Task statement: Give again the lines of the data from its first line through the line with "- Add README". Change nothing.

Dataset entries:
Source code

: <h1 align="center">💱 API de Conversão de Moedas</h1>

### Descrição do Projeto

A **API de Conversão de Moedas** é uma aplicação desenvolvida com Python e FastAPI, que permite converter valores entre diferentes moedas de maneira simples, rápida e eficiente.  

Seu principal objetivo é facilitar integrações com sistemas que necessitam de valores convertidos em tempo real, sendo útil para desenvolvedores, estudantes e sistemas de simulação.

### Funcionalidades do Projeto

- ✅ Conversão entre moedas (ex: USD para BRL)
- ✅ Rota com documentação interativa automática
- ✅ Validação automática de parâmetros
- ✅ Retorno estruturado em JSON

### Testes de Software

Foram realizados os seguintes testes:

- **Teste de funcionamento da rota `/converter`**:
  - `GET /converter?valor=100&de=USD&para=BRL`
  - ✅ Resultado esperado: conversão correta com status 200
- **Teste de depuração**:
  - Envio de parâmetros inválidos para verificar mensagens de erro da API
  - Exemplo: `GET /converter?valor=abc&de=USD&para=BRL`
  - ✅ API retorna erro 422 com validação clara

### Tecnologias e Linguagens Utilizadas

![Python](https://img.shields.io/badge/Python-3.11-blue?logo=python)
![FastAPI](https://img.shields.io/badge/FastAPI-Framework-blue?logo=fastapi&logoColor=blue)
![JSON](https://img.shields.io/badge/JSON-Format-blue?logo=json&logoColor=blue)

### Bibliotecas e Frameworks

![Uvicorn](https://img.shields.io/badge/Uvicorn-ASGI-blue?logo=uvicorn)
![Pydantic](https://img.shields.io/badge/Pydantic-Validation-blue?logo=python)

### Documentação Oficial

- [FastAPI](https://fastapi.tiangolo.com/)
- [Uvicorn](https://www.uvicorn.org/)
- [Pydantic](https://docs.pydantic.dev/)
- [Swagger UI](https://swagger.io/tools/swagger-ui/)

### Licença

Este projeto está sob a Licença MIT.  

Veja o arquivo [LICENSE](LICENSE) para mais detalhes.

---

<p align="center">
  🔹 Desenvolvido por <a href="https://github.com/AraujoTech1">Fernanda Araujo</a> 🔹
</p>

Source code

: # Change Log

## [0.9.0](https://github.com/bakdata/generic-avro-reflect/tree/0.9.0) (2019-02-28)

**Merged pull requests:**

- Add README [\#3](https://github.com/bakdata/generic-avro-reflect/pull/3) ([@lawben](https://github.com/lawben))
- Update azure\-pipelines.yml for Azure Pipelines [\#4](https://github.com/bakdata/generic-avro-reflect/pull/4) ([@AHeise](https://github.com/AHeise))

Answer for the task:
Source code

: <h1 align="center">💱 API de Conversão de Moedas</h1>

### Descrição do Projeto

A **API de Conversão de Moedas** é uma aplicação desenvolvida com Python e FastAPI, que permite converter valores entre diferentes moedas de maneira simples, rápida e eficiente.  

Seu principal objetivo é facilitar integrações com sistemas que necessitam de valores convertidos em tempo real, sendo útil para desenvolvedores, estudantes e sistemas de simulação.

### Funcionalidades do Projeto

- ✅ Conversão entre moedas (ex: USD para BRL)
- ✅ Rota com documentação interativa automática
- ✅ Validação automática de parâmetros
- ✅ Retorno estruturado em JSON

### Testes de Software

Foram realizados os seguintes testes:

- **Teste de funcionamento da rota `/converter`**:
  - `GET /converter?valor=100&de=USD&para=BRL`
  - ✅ Resultado esperado: conversão correta com status 200
- **Teste de depuração**:
  - Envio de parâmetros inválidos para verificar mensagens de erro da API
  - Exemplo: `GET /converter?valor=abc&de=USD&para=BRL`
  - ✅ API retorna erro 422 com validação clara

### Tecnologias e Linguagens Utilizadas

![Python](https://img.shields.io/badge/Python-3.11-blue?logo=python)
![FastAPI](https://img.shields.io/badge/FastAPI-Framework-blue?logo=fastapi&logoColor=blue)
![JSON](https://img.shields.io/badge/JSON-Format-blue?logo=json&logoColor=blue)

### Bibliotecas e Frameworks

![Uvicorn](https://img.shields.io/badge/Uvicorn-ASGI-blue?logo=uvicorn)
![Pydantic](https://img.shields.io/badge/Pydantic-Validation-blue?logo=python)

### Documentação Oficial

- [FastAPI](https://fastapi.tiangolo.com/)
- [Uvicorn](https://www.uvicorn.org/)
- [Pydantic](https://docs.pydantic.dev/)
- [Swagger UI](https://swagger.io/tools/swagger-ui/)

### Licença

Este projeto está sob a Licença MIT.  

Veja o arquivo [LICENSE](LICENSE) para mais detalhes.

---

<p align="center">
  🔹 Desenvolvido por <a href="https://github.com/AraujoTech1">Fernanda Araujo</a> 🔹
</p>

Source code

: # Change Log

## [0.9.0](https://github.com/bakdata/generic-avro-reflect/tree/0.9.0) (2019-02-28)

**Merged pull requests:**

- Add README [\#3](https://github.com/bakdata/generic-avro-reflect/pull/3) ([@lawben](https://github.com/lawben))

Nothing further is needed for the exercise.